- Interactive map of Yerragunta
- Country: India
- State: Telangana
- District: Bhadradri

Languages
- • Official: Telugu
- Time zone: UTC+5:30 (IST)
- PIN: 507316
- Telephone code: 08744
- Vehicle registration: AP 20
- Coastline: 0 kilometres (0 mi)
- Nearest city: Kothagudem(Head quarters of Bhadradri District)
- Lok Sabha constituency: Khammam
- Avg. summer temperature: 48 °C (118 °F)
- Avg. winter temperature: 32 °C (90 °F)

= Yerragunta =

Yerragunta is a village in the Annapu Reddy PaLLI mandal of Bhadradri district in Telangana, India. The population of the village is around 3000. Government primary school and ZPS schools are established to provide education to the children of Yerragunta as well as its surrounding small villages. State government established a PHC for people to get primary health services at free of cost. Vijaya Bank used to operate a branch here from many years but the name has been changed to Bank of Barons recently. Paddy, cotton and mango farming plays predominant role in its economy.
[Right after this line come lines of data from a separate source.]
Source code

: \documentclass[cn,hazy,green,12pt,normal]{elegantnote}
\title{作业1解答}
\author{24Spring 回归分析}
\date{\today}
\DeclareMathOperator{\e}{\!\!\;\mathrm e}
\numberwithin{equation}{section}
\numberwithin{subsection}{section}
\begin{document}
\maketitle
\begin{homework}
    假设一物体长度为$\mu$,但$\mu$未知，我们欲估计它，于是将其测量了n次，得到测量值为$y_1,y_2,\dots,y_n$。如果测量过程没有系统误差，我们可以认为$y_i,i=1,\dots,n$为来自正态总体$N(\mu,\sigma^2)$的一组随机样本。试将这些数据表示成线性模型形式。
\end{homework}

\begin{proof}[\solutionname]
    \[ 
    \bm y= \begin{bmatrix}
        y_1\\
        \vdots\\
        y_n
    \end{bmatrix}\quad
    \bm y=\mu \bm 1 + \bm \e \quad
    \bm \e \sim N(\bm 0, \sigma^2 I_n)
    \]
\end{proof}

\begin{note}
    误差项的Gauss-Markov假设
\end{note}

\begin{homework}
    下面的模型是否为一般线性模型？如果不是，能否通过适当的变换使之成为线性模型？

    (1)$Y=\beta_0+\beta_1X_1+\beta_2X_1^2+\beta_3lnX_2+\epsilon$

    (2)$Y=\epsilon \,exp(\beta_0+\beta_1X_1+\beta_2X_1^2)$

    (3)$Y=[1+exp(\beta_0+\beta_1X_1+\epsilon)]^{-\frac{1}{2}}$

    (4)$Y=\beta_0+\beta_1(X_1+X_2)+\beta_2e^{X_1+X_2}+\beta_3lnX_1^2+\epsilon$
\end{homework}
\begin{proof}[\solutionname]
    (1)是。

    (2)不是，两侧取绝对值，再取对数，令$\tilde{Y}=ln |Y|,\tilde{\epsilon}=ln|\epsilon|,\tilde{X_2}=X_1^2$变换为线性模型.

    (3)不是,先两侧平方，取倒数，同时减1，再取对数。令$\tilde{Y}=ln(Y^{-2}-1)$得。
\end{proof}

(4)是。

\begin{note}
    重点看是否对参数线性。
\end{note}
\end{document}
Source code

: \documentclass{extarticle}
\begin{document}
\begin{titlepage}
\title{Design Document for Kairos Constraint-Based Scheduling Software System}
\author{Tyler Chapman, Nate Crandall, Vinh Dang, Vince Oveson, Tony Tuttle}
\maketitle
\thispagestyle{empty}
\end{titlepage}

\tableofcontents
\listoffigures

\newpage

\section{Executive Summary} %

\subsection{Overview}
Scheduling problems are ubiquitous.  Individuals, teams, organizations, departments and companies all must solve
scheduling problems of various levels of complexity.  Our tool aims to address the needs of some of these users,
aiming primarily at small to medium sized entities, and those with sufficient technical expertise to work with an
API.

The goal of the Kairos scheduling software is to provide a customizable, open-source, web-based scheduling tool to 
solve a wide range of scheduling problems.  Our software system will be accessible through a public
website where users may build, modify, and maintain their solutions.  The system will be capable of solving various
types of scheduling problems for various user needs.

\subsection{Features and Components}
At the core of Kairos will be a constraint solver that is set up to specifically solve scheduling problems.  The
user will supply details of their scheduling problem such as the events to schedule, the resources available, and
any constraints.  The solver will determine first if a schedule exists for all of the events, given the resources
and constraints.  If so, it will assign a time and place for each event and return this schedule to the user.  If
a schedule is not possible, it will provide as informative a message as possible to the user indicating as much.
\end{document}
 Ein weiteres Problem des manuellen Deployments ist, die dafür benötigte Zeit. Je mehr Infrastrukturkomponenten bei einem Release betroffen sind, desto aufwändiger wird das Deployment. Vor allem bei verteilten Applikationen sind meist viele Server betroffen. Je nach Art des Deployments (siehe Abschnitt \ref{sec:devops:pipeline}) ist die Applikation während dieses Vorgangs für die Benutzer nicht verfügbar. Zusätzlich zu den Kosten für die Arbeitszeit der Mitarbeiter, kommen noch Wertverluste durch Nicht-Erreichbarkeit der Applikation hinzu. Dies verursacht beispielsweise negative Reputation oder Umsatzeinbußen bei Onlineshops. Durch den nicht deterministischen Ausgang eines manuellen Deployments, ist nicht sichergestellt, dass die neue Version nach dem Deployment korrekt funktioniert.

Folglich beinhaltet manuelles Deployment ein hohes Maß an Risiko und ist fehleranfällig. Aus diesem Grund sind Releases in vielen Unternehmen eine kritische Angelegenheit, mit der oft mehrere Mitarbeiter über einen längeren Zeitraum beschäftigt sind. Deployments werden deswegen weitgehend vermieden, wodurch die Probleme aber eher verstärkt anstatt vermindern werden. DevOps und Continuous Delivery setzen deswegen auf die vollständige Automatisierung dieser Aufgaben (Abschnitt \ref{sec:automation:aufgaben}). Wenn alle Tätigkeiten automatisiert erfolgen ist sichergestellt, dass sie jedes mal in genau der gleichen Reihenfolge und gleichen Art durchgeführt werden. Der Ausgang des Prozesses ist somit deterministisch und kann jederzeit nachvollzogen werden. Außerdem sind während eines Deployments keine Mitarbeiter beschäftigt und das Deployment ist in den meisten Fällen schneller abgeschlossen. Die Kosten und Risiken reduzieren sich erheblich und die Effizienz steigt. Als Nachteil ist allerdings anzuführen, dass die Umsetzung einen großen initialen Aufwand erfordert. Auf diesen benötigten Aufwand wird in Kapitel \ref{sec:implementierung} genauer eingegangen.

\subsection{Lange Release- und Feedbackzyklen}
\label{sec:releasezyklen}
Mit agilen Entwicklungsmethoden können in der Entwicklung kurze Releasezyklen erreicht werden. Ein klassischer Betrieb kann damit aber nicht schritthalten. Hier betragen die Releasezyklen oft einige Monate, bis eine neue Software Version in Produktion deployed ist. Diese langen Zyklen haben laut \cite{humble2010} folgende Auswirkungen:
Rain fall, tanks and bores are major irrigation sources. Lord Sitarama Temple, Masjid and Saibaba temples are famous in this village. Sankranti, Ramzan, Ganesh chaturdi, Dussera, Sivaratri and Peerla Panduga are famous festivals. This village is well connected to Kothagudem, Sathupalli, Bhadrachalam and Vijayawada through road. Kothagudem railway station which is famously known as Bhadrachalam Road railway station is the only nearest railway station.